(Collected data)
________________________

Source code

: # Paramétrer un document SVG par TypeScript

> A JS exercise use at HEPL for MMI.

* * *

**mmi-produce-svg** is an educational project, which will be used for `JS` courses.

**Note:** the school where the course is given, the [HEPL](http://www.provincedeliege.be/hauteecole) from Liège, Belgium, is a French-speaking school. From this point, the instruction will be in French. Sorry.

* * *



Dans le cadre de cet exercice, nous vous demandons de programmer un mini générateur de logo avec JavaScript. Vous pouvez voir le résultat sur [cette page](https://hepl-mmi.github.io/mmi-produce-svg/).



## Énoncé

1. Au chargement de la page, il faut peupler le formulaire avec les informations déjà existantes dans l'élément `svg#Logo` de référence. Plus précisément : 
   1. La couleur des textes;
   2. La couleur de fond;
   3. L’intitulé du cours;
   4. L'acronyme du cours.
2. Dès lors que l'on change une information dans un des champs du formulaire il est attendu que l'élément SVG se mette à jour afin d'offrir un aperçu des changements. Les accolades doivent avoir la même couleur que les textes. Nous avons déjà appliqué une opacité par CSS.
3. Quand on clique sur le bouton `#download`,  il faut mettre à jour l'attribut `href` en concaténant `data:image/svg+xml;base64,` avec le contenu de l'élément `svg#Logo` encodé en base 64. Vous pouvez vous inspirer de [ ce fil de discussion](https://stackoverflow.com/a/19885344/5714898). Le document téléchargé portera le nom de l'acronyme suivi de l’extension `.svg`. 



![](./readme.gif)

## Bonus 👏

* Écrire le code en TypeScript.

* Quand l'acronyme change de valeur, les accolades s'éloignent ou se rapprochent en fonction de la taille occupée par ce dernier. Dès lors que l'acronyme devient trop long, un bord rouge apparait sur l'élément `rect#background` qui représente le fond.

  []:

________________________

WHAT TO DO ::
The full set of entries has to be duplicated precisely.

SOLUTION TO THE EXERCISE ::
Source code

: # Paramétrer un document SVG par TypeScript

> A JS exercise use at HEPL for MMI.

* * *

**mmi-produce-svg** is an educational project, which will be used for `JS` courses.

**Note:** the school where the course is given, the [HEPL](http://www.provincedeliege.be/hauteecole) from Liège, Belgium, is a French-speaking school. From this point, the instruction will be in French. Sorry.

* * *



Dans le cadre de cet exercice, nous vous demandons de programmer un mini générateur de logo avec JavaScript. Vous pouvez voir le résultat sur [cette page](https://hepl-mmi.github.io/mmi-produce-svg/).



## Énoncé

1. Au chargement de la page, il faut peupler le formulaire avec les informations déjà existantes dans l'élément `svg#Logo` de référence. Plus précisément : 
   1. La couleur des textes;
   2. La couleur de fond;
   3. L’intitulé du cours;
   4. L'acronyme du cours.
2. Dès lors que l'on change une information dans un des champs du formulaire il est attendu que l'élément SVG se mette à jour afin d'offrir un aperçu des changements. Les accolades doivent avoir la même couleur que les textes. Nous avons déjà appliqué une opacité par CSS.
3. Quand on clique sur le bouton `#download`,  il faut mettre à jour l'attribut `href` en concaténant `data:image/svg+xml;base64,` avec le contenu de l'élément `svg#Logo` encodé en base 64. Vous pouvez vous inspirer de [ ce fil de discussion](https://stackoverflow.com/a/19885344/5714898). Le document téléchargé portera le nom de l'acronyme suivi de l’extension `.svg`. 



![](./readme.gif)

## Bonus 👏

* Écrire le code en TypeScript.

* Quand l'acronyme change de valeur, les accolades s'éloignent ou se rapprochent en fonction de la taille occupée par ce dernier. Dès lors que l'acronyme devient trop long, un bord rouge apparait sur l'élément `rect#background` qui représente le fond.

  []:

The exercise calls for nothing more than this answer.